We theoretically show that an interlayer bias voltage in the AB-stacked bilayer graphene nanoribbons with armchair edges induces an electric polarization along the ribbon. Both tight-binding and ab initio calculations consistently indicate that when the bias voltage is weak, the polarization shows opposite signs depending on the ribbon width modulo three. This nontrivial dependence is explained using a two-band effective model. A strong limit of the bias voltage in the tight-binding model shows either one-third or zero polarization, which agrees with the topological argument.

Figure 1

Structure of the $AB$-stacked bilayer GNR with the armchair edges. (a), (b) The black (blue) lines represent the bondings in the lower (upper) layer. (a) $N$ is the width corresponding to a number of rows. The unit cell of the ribbons (red, dashed-line box) contains $4N$ atoms. $nA(A^{\prime })$ and $nB(B^{\prime })$ represent the sublattice in the lower (upper) layer within the $n$th row. (b) The green arrows denote the interlayer hoppings between the $nB$ and $n{A}^{\prime }$ sites forming dimers.

Figure 2

Numerical results of the polarization from the TB model in response to the interlayer bias. The interlayer hopping parameter $t_{\perp }=0.13t$ is fixed. (a) $N=3l$ ($N=27,39$) and (b) $N=3l+1$ ($N=28,40$).
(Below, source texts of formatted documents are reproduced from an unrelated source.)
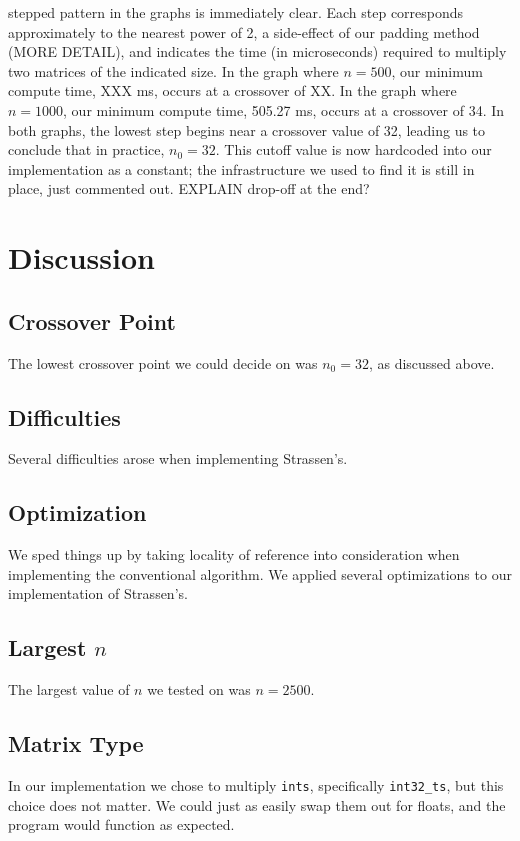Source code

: \documentclass[solution, letterpaper]{cs121}
\begin{document}
stepped pattern in the graphs is immediately clear. Each step corresponds approximately to the nearest power of 2, a side-effect of our padding method (MORE DETAIL), and indicates the time (in microseconds) required to multiply two matrices of the indicated size. In the graph where $n=500$, our minimum compute time, XXX ms, occurs at a crossover of XX. In the graph where $n=1000$, our minimum compute time, 505.27 ms, occurs at a crossover of 34. In both graphs, the lowest step begins near a crossover value of 32, leading us to conclude that in practice, $n_0 = 32$. This cutoff value is now hardcoded into our implementation as a constant; the infrastructure we used to find it is still in place, just commented out. EXPLAIN drop-off at the end?

\section*{Discussion}

\subsection*{Crossover Point}
The lowest crossover point we could decide on was $n_0 = 32$, as discussed above.

\subsection*{Difficulties}
Several difficulties arose when implementing Strassen's.

\subsection*{Optimization}
We sped things up by taking locality of reference into consideration when implementing the conventional algorithm. We applied several optimizations to our implementation of Strassen's.

\subsection*{Largest $n$}
The largest value of $n$ we tested on was $n = 2500$. 

\subsection*{Matrix Type}
In our implementation we chose to multiply {\tt ints}, specifically {\tt int32\_ts}, but this choice does not matter. We could just as easily swap them out for floats, and the program would function as expected.
\end{document}
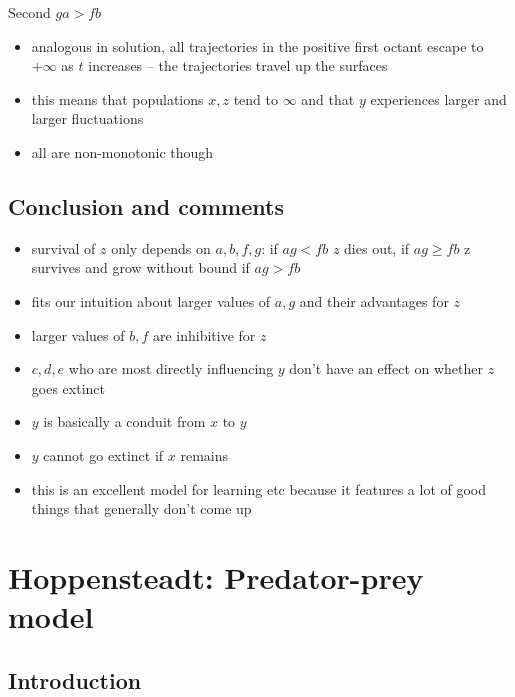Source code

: \documentclass[a4paper,reqno,11pt]{article}
\begin{document}
Second $ga > fb$\newline

\begin{itemize}
    \item analogous in solution, all trajectories in the positive first octant
        escape to $+\infty$ as $t$ increases -- the trajectories travel up the
        surfaces
    \item this means that populations $x,z$ tend to $\infty$ and that $y$
        experiences larger and larger fluctuations
    \item all are non-monotonic though
\end{itemize}

\subsection{Conclusion and comments}

\begin{itemize}
    \item survival of $z$ only depends on $a,b,f,g$: if $ag<fb$ $z$ dies out,
        if $ag \ge fb$ z survives and grow without bound if $ag > fb$
    \item fits our intuition about larger values of $a,g$ and their advantages
        for $z$
    \item larger values of $b,f$ are inhibitive for $z$
    \item $c,d,e$ who are most directly influencing $y$ don't have an effect on
        whether $z$ goes extinct
    \item $y$ is basically a conduit from $x$ to $y$
    \item $y$ cannot go extinct if $x$ remains
    \item this is an excellent model for learning etc because it features a lot
        of good things that generally don't come up
\end{itemize}



\section{Hoppensteadt: Predator-prey model}

\subsection{Introduction}
\end{document}
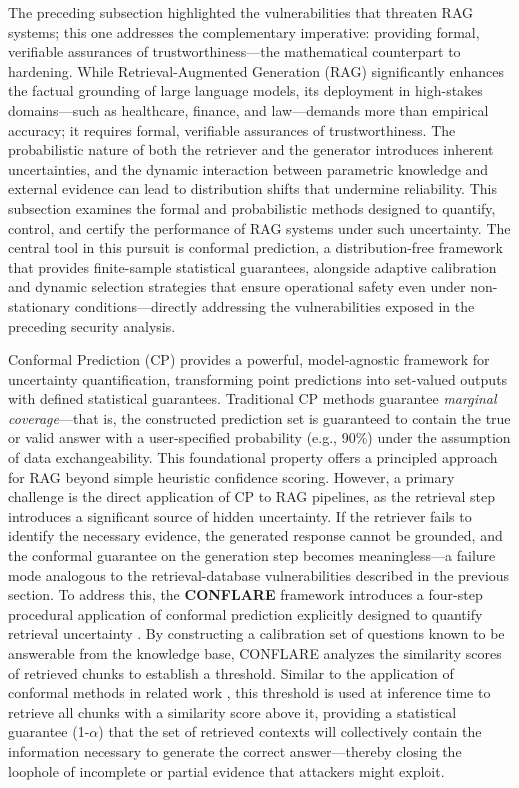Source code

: \documentclass[11pt]{article}
\begin{document}
The preceding subsection highlighted the vulnerabilities that threaten RAG systems; this one addresses the complementary imperative: providing formal, verifiable assurances of trustworthiness---the mathematical counterpart to hardening. While Retrieval-Augmented Generation (RAG) significantly enhances the factual grounding of large language models, its deployment in high-stakes domains---such as healthcare, finance, and law---demands more than empirical accuracy; it requires formal, verifiable assurances of trustworthiness. The probabilistic nature of both the retriever and the generator introduces inherent uncertainties, and the dynamic interaction between parametric knowledge and external evidence can lead to distribution shifts that undermine reliability. This subsection examines the formal and probabilistic methods designed to quantify, control, and certify the performance of RAG systems under such uncertainty. The central tool in this pursuit is conformal prediction, a distribution-free framework that provides finite-sample statistical guarantees, alongside adaptive calibration and dynamic selection strategies that ensure operational safety even under non-stationary conditions---directly addressing the vulnerabilities exposed in the preceding security analysis.

Conformal Prediction (CP) provides a powerful, model-agnostic framework for uncertainty quantification, transforming point predictions into set-valued outputs with defined statistical guarantees. Traditional CP methods guarantee \emph{marginal coverage}---that is, the constructed prediction set is guaranteed to contain the true or valid answer with a user-specified probability (e.g., 90\%) under the assumption of data exchangeability. This foundational property offers a principled approach for RAG beyond simple heuristic confidence scoring. However, a primary challenge is the direct application of CP to RAG pipelines, as the retrieval step introduces a significant source of hidden uncertainty. If the retriever fails to identify the necessary evidence, the generated response cannot be grounded, and the conformal guarantee on the generation step becomes meaningless---a failure mode analogous to the retrieval-database vulnerabilities described in the previous section. To address this, the \textbf{CONFLARE} framework introduces a four-step procedural application of conformal prediction explicitly designed to quantify retrieval uncertainty \cite{ref184}. By constructing a calibration set of questions known to be answerable from the knowledge base, CONFLARE analyzes the similarity scores of retrieved chunks to establish a threshold. Similar to the application of conformal methods in related work \cite{ref289}, this threshold is used at inference time to retrieve all chunks with a similarity score above it, providing a statistical guarantee (1-\(\alpha\)) that the set of retrieved contexts will collectively contain the information necessary to generate the correct answer---thereby closing the loophole of incomplete or partial evidence that attackers might exploit.
\end{document}
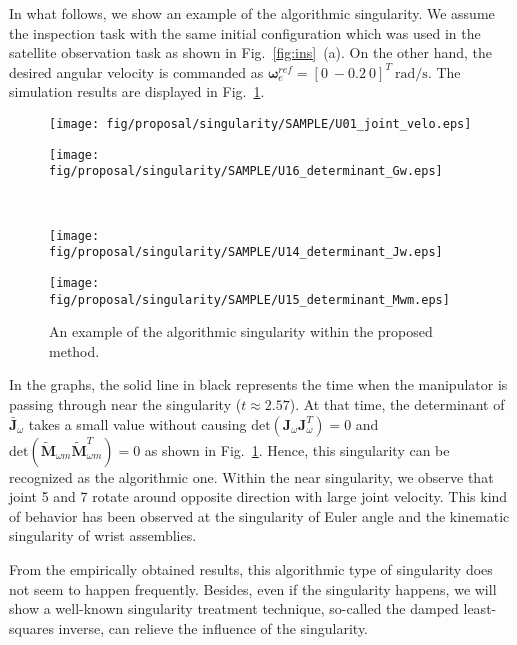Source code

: \documentclass[preprint,12pt]{elsarticle}
\def\fig#1{{Fig.~\ref{fig:#1}}}
\def\unit#1{{~\mathrm{#1}}}
\def\tbm#1{{\tilde{\bbm{#1}}}}
\def\bbm#1{\bm{#1}}
\begin{document}
In what follows, we show an example of the algorithmic singularity.
We assume the inspection task with the same initial configuration
which was used in the satellite observation task as shown in \fig{ins}~(a).
On the other hand, the desired angular velocity is commanded as $\bm{\omega}_{e}^{ref} = [0~-0.2~0]^{T}\unit{rad/s}$.
The simulation results are displayed in \fig{RES_SIN}.
%
\begin{figure}[t]
  \centering
  \begin{minipage}[t]{0.40\linewidth}
    \centering
    \texttt{[image: fig/proposal/singularity/SAMPLE/U01\_joint\_velo.eps]}
  \end{minipage}
  \begin{minipage}[t]{0.40\linewidth}
    \centering
    \texttt{[image: fig/proposal/singularity/SAMPLE/U16\_determinant\_Gw.eps]}
  \end{minipage}\\
  \vspace{-1mm}
  \begin{minipage}[t]{0.40\linewidth}
    \centering
    \texttt{[image: fig/proposal/singularity/SAMPLE/U14\_determinant\_Jw.eps]}
  \end{minipage}
  \begin{minipage}[t]{0.40\linewidth}
    \centering
    \texttt{[image: fig/proposal/singularity/SAMPLE/U15\_determinant\_Mwm.eps]}
  \end{minipage}
  \caption{An example of the algorithmic singularity within the proposed method.}
  \label{fig:RES_SIN}
\end{figure}
%
In the graphs,
the solid line in black represents the time when
the manipulator is passing through near the singularity ($t \approx 2.57$).
At that time, the determinant of $\bar{\bm{J}}_{\omega}$ takes a small value
without causing $\mathrm{det}(\bm{J}_{\omega}\bm{J}_{\omega}^{T}) = 0$ and
$\mathrm{det}(\tbm{M}_{\omega m}\tbm{M}_{\omega m}^{T}) = 0$ as shown in \fig{RES_SIN}.
Hence, this singularity can be recognized as the algorithmic one.
Within the near singularity,
we observe that joint 5 and 7 rotate around opposite direction with large joint velocity.
This kind of behavior has been observed at the singularity of Euler angle \cite{Taki2013}
and the kinematic singularity of wrist assemblies.

From the empirically obtained results,
this algorithmic type of singularity does not seem to happen frequently.
Besides,
even if the singularity happens,
we will show a well-known singularity treatment technique,
so-called the damped least-squares inverse,
can relieve the influence of the singularity.
\end{document}
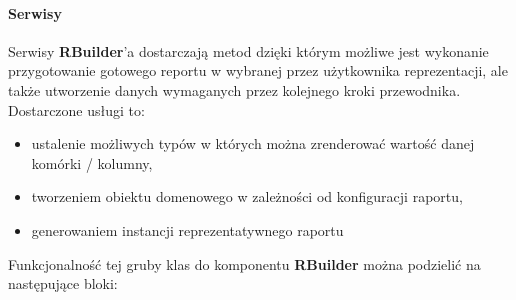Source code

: 			\paragraph{Serwisy}
			Serwisy \textbf{RBuilder}'a dostarczają metod dzięki którym możliwe jest wykonanie przygotowanie gotowego reportu
			w wybranej przez użytkownika reprezentacji, ale także utworzenie danych wymaganych przez kolejnego kroki przewodnika.
			Dostarczone usługi to:
			\begin{itemize}
				\item ustalenie możliwych typów w których można zrenderować wartość danej komórki / kolumny,
				\item tworzeniem obiektu domenowego w zależności od konfiguracji raportu,
				\item generowaniem instancji reprezentatywnego raportu
			\end{itemize}
			Funkcjonalność tej gruby klas do komponentu \textbf{RBuilder} można podzielić na następujące bloki:
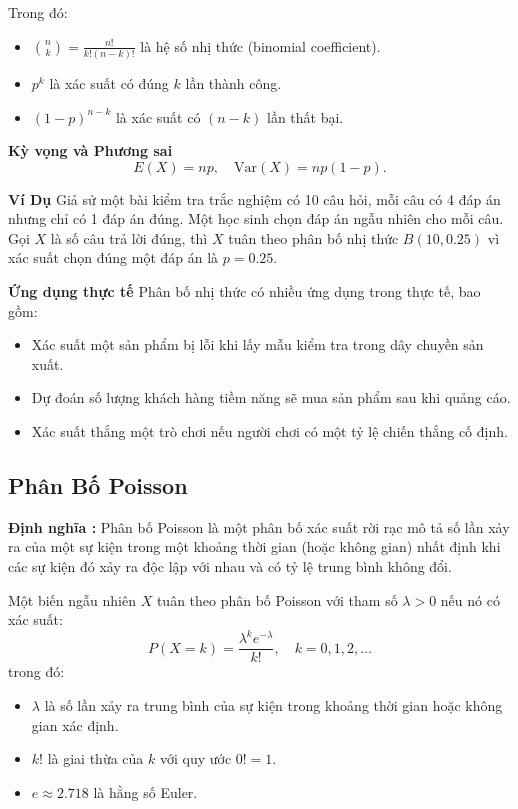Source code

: Trong đó:
\begin{itemize}
    \item $\binom{n}{k} = \frac{n!}{k!(n-k)!}$ là hệ số nhị thức (binomial coefficient).
    \item $p^k$ là xác suất có đúng $k$ lần thành công.
    \item $(1-p)^{n-k}$ là xác suất có $(n-k)$ lần thất bại.
\end{itemize}

\textbf{Kỳ vọng và Phương sai}
\begin{equation}
    E(X) = np, \quad \text{Var}(X) = np(1-p).
\end{equation}

\textbf{Ví Dụ}
Giả sử một bài kiểm tra trắc nghiệm có 10 câu hỏi, mỗi câu có 4 đáp án nhưng chỉ có 1 đáp án đúng. Một học sinh chọn đáp án ngẫu nhiên cho mỗi câu. Gọi $X$ là số câu trả lời đúng, thì $X$ tuân theo phân bố nhị thức $B(10, 0.25)$ vì xác suất chọn đúng một đáp án là $p = 0.25$.

\textbf{Ứng dụng thực tế}
Phân bố nhị thức có nhiều ứng dụng trong thực tế, bao gồm:
\begin{itemize}
    \item Xác suất một sản phẩm bị lỗi khi lấy mẫu kiểm tra trong dây chuyền sản xuất.
    \item Dự đoán số lượng khách hàng tiềm năng sẽ mua sản phẩm sau khi quảng cáo.
    \item Xác suất thắng một trò chơi nếu người chơi có một tỷ lệ chiến thắng cố định.
\end{itemize}



\subsection{Phân Bố Poisson}
\textbf{Định nghĩa : }
Phân bố Poisson là một phân bố xác suất rời rạc mô tả số lần xảy ra của một sự kiện trong một khoảng thời gian (hoặc không gian) nhất định khi các sự kiện đó xảy ra độc lập với nhau và có tỷ lệ trung bình không đổi.

Một biến ngẫu nhiên $X$ tuân theo phân bố Poisson với tham số $\lambda > 0$ nếu nó có xác suất:
\begin{equation}
P(X = k) = \frac{\lambda^k e^{-\lambda}}{k!}, \quad k = 0,1,2,\dots
\end{equation}
trong đó:
\begin{itemize}
    \item $\lambda$ là số lần xảy ra trung bình của sự kiện trong khoảng thời gian hoặc không gian xác định.
    \item $k!$ là giai thừa của $k$ với quy ước $0! = 1$.
    \item $e \approx 2.718$ là hằng số Euler.
\end{itemize}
The results for $N=39,40$ (green) are vertically offset by 0.2.

Figure 3

Emergence of the electric dipole moment in the strong limit of the interlayer bias voltage $U$. (a) and (b) Top and side views of a part of the nanoribbon. 0 and $-2e$ represent the charge at each layer for large $U$. The dashed and solid red arrows represent the whole and the $y$ component of the dipole moment.

Figure 4

Comparison between the results from the TB model (red solid line) and the 2B model (green dashed line). (a) $N=3l$ ($N=27,39$) and (b) $N=3l+1$ ($N=28,40$). The results for $N=39,40$ are vertically offset by 0.1.

Figure 5

Comparison between the results of DFT calculations and those with the TB model. (a), (b) Polarization obtained by DFT calculations (squares) compared with results with the TB model (lines). The results of the TB with (without) rescaling by the gap size are shown as a solid line (dotted line) (see text). (a) ($N=9,12,15$) are for $N=3l$, and (b) ($N=7,10,13$) are for $N=3l+1$. Note that it is for a spinless system, and the results here should be multiplied by two to compare with experiments. (c) Induced polarization $P$ by DFT calculation divided by $(N+1{)}^2$. (d) Relationship between the out-of-plane electric field $|\mathbf{E}|$ versus on-site potential energy difference $U$. $U$ is scaled by the hopping amplitude $t=2.6\mathrm{eV}$ [7].